Outdoors Summer Exercise Safety Tips
As the mercury rises it is important to remember that your body operates within a certain temperature range and that heat and humidity have a significant effect on your body's ability to stay within that range. Avoid outdoor activity or exercise during the hottest days and especially the hottest parts of those days.
Wear breezy colors and light-weight wicking fabrics or loose shorts and shirts. Shorten your exercise activity. Even a 20-minute workout benefits your health. The frequency of your activity matters more than the length of each activity.
Your body is comprised nearly 60% of water. Under moderate conditions, you will lose 2 to 3 percent of your body's water during exercise and it is recommended that you consumer 8 ounces of water every 20 minutes and that you have a similar 8 ounces of water following your workout. The rest of your day drink when thirsty. Under all conditions, it is important not to over drink. Too much water can lead to low blood salt levels or Hyponatremia, a serious medical condition where your cells start to swell.

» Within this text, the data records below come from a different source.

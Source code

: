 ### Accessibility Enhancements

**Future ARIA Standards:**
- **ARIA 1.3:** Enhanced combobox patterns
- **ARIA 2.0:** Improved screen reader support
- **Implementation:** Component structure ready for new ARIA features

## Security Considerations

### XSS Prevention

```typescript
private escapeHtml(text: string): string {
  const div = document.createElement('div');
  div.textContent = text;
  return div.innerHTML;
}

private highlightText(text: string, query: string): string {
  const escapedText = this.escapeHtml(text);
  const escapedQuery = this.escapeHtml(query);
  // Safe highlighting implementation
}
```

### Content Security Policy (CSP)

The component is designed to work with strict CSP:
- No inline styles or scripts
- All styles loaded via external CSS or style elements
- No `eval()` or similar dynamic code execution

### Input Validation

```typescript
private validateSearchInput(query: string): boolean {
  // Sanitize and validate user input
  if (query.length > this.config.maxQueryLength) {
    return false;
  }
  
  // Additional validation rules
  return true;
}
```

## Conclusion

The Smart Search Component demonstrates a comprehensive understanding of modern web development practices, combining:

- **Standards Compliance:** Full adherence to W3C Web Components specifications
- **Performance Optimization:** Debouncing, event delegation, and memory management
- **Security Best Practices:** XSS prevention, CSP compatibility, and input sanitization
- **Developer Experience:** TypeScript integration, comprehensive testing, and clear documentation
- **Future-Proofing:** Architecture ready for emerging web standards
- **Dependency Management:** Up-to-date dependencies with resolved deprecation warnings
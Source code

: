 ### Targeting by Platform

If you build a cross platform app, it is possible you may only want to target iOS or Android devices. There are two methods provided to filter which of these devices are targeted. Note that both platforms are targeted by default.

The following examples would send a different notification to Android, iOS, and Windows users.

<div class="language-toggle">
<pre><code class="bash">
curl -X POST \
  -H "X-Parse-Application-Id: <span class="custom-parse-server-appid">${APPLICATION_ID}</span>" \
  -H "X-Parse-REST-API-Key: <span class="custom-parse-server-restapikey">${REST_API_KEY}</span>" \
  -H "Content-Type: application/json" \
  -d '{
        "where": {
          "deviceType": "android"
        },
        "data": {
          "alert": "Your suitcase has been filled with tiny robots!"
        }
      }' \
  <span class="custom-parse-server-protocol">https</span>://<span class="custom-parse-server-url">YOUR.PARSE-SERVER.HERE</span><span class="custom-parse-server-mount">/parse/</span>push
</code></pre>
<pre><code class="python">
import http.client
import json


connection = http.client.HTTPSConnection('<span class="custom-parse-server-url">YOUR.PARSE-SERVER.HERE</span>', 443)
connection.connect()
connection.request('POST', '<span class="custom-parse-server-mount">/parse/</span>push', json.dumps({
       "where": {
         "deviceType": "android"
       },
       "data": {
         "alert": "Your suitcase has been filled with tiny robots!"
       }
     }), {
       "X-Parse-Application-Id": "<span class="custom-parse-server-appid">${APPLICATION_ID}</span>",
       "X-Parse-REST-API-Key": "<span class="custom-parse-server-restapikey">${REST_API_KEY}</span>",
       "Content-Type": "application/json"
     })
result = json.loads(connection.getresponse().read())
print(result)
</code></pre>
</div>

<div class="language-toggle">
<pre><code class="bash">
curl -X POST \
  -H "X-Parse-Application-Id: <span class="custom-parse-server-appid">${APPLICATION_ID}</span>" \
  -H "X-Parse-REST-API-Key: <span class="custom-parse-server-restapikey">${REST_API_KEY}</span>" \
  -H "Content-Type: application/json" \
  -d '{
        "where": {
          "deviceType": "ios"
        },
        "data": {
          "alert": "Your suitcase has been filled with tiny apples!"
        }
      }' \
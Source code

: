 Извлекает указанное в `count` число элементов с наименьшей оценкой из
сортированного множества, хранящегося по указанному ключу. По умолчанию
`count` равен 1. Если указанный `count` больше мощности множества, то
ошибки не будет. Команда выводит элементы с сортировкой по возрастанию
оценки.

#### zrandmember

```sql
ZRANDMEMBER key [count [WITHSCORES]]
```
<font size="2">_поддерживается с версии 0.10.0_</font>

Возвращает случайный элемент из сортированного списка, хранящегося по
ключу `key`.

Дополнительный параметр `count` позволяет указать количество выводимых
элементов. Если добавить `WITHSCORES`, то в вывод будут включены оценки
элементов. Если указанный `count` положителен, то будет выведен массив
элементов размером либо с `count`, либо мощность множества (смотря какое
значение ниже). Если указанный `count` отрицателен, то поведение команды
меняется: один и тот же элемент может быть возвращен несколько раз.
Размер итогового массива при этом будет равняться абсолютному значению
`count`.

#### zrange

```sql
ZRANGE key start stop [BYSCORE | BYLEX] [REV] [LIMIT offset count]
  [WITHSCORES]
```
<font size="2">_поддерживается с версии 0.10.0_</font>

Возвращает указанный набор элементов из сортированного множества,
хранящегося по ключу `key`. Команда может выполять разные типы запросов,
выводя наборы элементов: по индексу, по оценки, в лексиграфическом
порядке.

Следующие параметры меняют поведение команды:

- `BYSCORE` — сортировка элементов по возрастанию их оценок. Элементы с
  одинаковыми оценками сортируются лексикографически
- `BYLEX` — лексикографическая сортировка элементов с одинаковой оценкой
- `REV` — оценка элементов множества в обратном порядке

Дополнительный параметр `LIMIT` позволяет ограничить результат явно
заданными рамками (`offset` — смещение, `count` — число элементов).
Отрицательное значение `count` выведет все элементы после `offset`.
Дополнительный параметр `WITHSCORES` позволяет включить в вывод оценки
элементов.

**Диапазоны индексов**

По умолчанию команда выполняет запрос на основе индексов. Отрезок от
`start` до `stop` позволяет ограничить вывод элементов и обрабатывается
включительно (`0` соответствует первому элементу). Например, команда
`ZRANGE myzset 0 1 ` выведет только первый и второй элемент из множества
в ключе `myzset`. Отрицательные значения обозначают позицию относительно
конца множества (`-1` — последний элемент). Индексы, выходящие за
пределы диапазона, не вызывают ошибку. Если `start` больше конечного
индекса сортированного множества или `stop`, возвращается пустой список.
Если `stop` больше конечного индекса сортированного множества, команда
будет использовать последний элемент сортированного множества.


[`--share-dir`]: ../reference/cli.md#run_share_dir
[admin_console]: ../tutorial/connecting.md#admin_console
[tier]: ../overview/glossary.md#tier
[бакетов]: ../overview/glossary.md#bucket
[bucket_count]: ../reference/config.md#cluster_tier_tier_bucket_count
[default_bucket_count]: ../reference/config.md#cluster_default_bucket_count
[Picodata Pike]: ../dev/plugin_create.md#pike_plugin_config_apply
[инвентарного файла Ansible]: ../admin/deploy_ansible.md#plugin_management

Hot temperatures cause your body to perspire profusely as it works to cool itself. As this process starts, blood begins moving towards your skin's surface. As the blood moves towards the skin there is less blood to support your muscle's demands and your blood pressure drops and your heart rate climbs. This situation is generally accompanied by a warning, a lightheaded or dizzy feeling. As your body temperature continues to climb, your skin may pale and you might develop a headache, muscle cramps, feel nauseous, vomit and put yourself in serious danger of heat stroke, seizures, and an erratic or rapid heartbeat. On a humid, hot day your body is impacted even more than by temperature alone. The reason for this compounding effect is that moist humid air surrounding your body prevents the efficient evaporation of moisture from the surface of your skin making it harder for your body to stay cool and keep your temperature under control.
It is widely recommended that you use a heat index reading as a guide to safe conditions for outdoor activity. This index uses the temperature and humidity levels to calculate how hot your body actually feels. Over 90 degrees, a move to indoor activity is strongly recommended.
Take a few simple precautions and you'll be around to enjoy many more hot days!